* _What to do_
Write down exactly the line where "changes the reference" occurs and every line that follows it through the end of the material below; include nothing else.

* _Provided records_
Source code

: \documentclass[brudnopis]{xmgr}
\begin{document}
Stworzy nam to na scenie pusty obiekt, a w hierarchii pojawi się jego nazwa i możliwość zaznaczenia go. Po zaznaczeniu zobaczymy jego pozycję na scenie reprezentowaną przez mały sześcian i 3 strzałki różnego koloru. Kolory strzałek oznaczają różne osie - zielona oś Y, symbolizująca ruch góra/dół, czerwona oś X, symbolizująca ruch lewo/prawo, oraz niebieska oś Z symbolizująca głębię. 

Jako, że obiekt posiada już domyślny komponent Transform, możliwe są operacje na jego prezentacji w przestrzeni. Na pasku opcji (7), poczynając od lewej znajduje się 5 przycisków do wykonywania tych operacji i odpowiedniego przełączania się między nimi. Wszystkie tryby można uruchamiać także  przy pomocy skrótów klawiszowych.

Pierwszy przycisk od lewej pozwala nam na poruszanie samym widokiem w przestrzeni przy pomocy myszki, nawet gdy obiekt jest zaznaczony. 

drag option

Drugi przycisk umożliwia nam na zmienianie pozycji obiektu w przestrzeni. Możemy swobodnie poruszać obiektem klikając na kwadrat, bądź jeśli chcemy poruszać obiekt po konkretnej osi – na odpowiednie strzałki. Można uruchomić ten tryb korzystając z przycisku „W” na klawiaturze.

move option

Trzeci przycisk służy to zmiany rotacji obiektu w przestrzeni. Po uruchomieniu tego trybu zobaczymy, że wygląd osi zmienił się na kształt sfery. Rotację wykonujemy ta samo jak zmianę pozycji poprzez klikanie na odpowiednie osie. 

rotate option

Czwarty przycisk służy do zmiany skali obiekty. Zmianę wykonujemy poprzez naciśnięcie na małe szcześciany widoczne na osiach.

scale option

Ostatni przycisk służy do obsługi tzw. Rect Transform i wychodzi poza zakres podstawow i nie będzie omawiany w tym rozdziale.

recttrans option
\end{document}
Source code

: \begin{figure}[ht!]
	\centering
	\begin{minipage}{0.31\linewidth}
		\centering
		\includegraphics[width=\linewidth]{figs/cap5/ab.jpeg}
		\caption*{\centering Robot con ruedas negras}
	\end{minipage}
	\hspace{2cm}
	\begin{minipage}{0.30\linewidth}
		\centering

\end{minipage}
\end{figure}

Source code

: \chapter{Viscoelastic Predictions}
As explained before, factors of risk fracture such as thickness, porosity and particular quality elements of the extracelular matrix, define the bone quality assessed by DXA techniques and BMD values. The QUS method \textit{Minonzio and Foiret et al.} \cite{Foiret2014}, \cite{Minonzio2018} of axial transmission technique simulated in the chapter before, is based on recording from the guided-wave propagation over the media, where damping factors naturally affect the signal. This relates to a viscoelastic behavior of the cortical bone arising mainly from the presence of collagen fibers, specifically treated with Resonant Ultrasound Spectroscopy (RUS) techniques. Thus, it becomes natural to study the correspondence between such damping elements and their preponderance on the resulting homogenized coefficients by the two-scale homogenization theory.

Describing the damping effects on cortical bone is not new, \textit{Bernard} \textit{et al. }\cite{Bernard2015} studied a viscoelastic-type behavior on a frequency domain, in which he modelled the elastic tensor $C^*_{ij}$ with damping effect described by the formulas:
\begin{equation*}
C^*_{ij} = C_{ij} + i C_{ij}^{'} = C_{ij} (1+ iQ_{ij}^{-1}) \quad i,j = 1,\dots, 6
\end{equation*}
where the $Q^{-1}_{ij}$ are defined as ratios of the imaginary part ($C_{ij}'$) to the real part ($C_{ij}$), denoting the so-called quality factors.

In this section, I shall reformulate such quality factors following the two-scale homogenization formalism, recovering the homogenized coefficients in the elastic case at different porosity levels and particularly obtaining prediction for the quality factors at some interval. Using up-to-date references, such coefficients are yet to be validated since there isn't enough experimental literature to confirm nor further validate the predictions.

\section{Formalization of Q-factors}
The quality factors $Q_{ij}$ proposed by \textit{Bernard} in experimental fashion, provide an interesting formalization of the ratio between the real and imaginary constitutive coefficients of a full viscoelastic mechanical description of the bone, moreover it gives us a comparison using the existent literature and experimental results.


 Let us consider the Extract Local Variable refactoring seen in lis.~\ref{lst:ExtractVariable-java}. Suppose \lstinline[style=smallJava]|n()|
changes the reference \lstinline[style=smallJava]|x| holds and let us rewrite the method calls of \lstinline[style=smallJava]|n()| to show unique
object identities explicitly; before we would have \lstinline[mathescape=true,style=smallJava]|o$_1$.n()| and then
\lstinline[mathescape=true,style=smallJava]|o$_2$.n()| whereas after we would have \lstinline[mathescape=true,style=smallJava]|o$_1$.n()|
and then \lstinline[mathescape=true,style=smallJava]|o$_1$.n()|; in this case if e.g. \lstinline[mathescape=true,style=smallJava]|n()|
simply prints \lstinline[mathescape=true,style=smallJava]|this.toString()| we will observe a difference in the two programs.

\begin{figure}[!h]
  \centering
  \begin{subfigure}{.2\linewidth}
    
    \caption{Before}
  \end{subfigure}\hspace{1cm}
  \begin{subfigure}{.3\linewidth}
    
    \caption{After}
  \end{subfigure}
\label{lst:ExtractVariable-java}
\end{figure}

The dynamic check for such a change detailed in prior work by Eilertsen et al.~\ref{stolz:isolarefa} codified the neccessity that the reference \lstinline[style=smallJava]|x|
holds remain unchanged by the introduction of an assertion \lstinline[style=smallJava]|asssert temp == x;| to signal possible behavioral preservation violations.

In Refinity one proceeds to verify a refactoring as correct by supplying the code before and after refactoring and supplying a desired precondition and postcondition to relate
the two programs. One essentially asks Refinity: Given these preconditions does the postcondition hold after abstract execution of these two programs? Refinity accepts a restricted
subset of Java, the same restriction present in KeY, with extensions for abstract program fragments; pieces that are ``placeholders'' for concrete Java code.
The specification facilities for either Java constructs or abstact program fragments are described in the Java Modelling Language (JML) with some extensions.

* _Solution to this exercise_
changes the reference \lstinline[style=smallJava]|x| holds and let us rewrite the method calls of \lstinline[style=smallJava]|n()| to show unique
object identities explicitly; before we would have \lstinline[mathescape=true,style=smallJava]|o$_1$.n()| and then
\lstinline[mathescape=true,style=smallJava]|o$_2$.n()| whereas after we would have \lstinline[mathescape=true,style=smallJava]|o$_1$.n()|
and then \lstinline[mathescape=true,style=smallJava]|o$_1$.n()|; in this case if e.g. \lstinline[mathescape=true,style=smallJava]|n()|
simply prints \lstinline[mathescape=true,style=smallJava]|this.toString()| we will observe a difference in the two programs.

\begin{figure}[!h]
  \centering
  \begin{subfigure}{.2\linewidth}
    
    \caption{Before}
  \end{subfigure}\hspace{1cm}
  \begin{subfigure}{.3\linewidth}
    
    \caption{After}
  \end{subfigure}
\label{lst:ExtractVariable-java}
\end{figure}

The dynamic check for such a change detailed in prior work by Eilertsen et al.~\ref{stolz:isolarefa} codified the neccessity that the reference \lstinline[style=smallJava]|x|
holds remain unchanged by the introduction of an assertion \lstinline[style=smallJava]|asssert temp == x;| to signal possible behavioral preservation violations.

In Refinity one proceeds to verify a refactoring as correct by supplying the code before and after refactoring and supplying a desired precondition and postcondition to relate
the two programs. One essentially asks Refinity: Given these preconditions does the postcondition hold after abstract execution of these two programs? Refinity accepts a restricted
subset of Java, the same restriction present in KeY, with extensions for abstract program fragments; pieces that are ``placeholders'' for concrete Java code.
The specification facilities for either Java constructs or abstact program fragments are described in the Java Modelling Language (JML) with some extensions.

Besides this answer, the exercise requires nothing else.